Стены старые. Обоев еще нет. Окна не крашены. На подоконнике… Что это на подоконнике? Синим карандашом нарисовано чудовище: на круглой голове дыбом стоят волосы, глаза скошены в разные стороны, ноги как две кочерги, на руках по четыре растопыренных пальца, — рисовала Аленка, его, Локтева, дочь.

В этом доме Локтевы проводили отпуск летом сорок первого года. Зина с Катей хозяйничали, в доме было чисто. Белое платье Аленки мелькало всюду: в огороде, в поле, у реки. Больше всего она любила ходить с отцом в лес. В прохладной тени они бродили по тропинкам, скользким от хвои.

— Папа! Я съела две земляничины: почему одна горячая, а другая холодная как лед?

Какое это простое и недоступное сейчас счастье — идти по ласковому летнему лесу и ощущать в сжатой ладони доверчивую руку ребенка!

Как ей досталось тогда от Зины за испорченный подоконник. Как Аленка, всхлипывая и не утирая бегущих слез, оправдывалась:

— Почему ты сердишься, мама? Я нарисовала ведь очень-очень хорошую девочку. Это Вика, она послушная и храбрая.

Аленки нет, Зины нет. И вот это полинявшее страшилище — храбрая Вика — все, что осталось… а подоконник окрасят.

День был на убыли. У крыльца над вытаявшим древесным мусором облачком толклись комары. По доске, брошенной через лужу, бегала трясогузка.

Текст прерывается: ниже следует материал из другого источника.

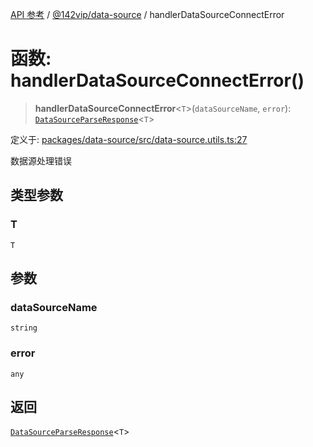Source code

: [API 参考](../wiki/Home) / [@142vip/data-source](../wiki/@142vip.data-source) / handlerDataSourceConnectError

# 函数: handlerDataSourceConnectError()

> **handlerDataSourceConnectError**<`T`>(`dataSourceName`, `error`): [`DataSourceParseResponse`](../wiki/@142vip.data-source.%E6%8E%A5%E5%8F%A3.DataSourceParseResponse)<`T`>

定义于: [packages/data-source/src/data-source.utils.ts:27](https://github.com/142vip/core-x/blob/5281e59d2cdd2de59e1ea761d17ed7fe118d1e60/packages/data-source/src/data-source.utils.ts#L27)

数据源处理错误

## 类型参数

### T

`T`

## 参数

### dataSourceName

`string`

### error

`any`

## 返回

[`DataSourceParseResponse`](../wiki/@142vip.data-source.%E6%8E%A5%E5%8F%A3.DataSourceParseResponse)<`T`>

Локтев уходил на глухариный ток. Алексей вышел проводить. Над колодцем на голом шесте торчала скворечница. Скворец сидел на палочке у летка и пел. Пел неумолчно и горячо, вскидывая крылышки и надувая горло.

Четыре доски, крышка, донце и круглая дырочка — дверь. Небогатый дом у певца! А сколько радости!.. Правда, солнце теплым, желтым, как масло, светом залило скворечник. Правда, сверху очень далеко видно: все поля, опушку леса, пожалуй, и ледоход на реке. Ширь…

Локтев нагнулся, чтобы пролезть в изгородь, зацепился ружьем за жердину и чуть не упал. Алексей поддержал его, схватив за куртку. Оба рассмеялись.

— Силен.

— Одностволки всегда крепче бьют. Дай-ка прикурить, спички дома оставил.

Мужчины помолчали, слушая скворца.

— Вечер красивый, — сказал Алексей. — Тихо: смотри, дым-то как… И парит.

— Выходит, что ты жив и все по-старому, — задумчиво сказал Локтев, всматриваясь в спокойное лицо друга, знакомое, с незнакомым шрамом, вздернувшим уголок губ так, словно они скажут сейчас что-нибудь смешное.

— Подправил скворечник — и живу. А у тебя что? Не хотел при Катерине спрашивать. О Зине и Аленке больше ничего?

— Ничего.

— Н-да… Прости, глупо спросил… Ты только не вздумай идти через Коровий ручей: вода большая, наберешь за голенища. Обойди верхом, через Долгие Нивы, а там по зимнику и до боровины. Не забыл?

— Помню.

— А то остался бы, пожил, отдохнул. В субботу вместе бы пошли.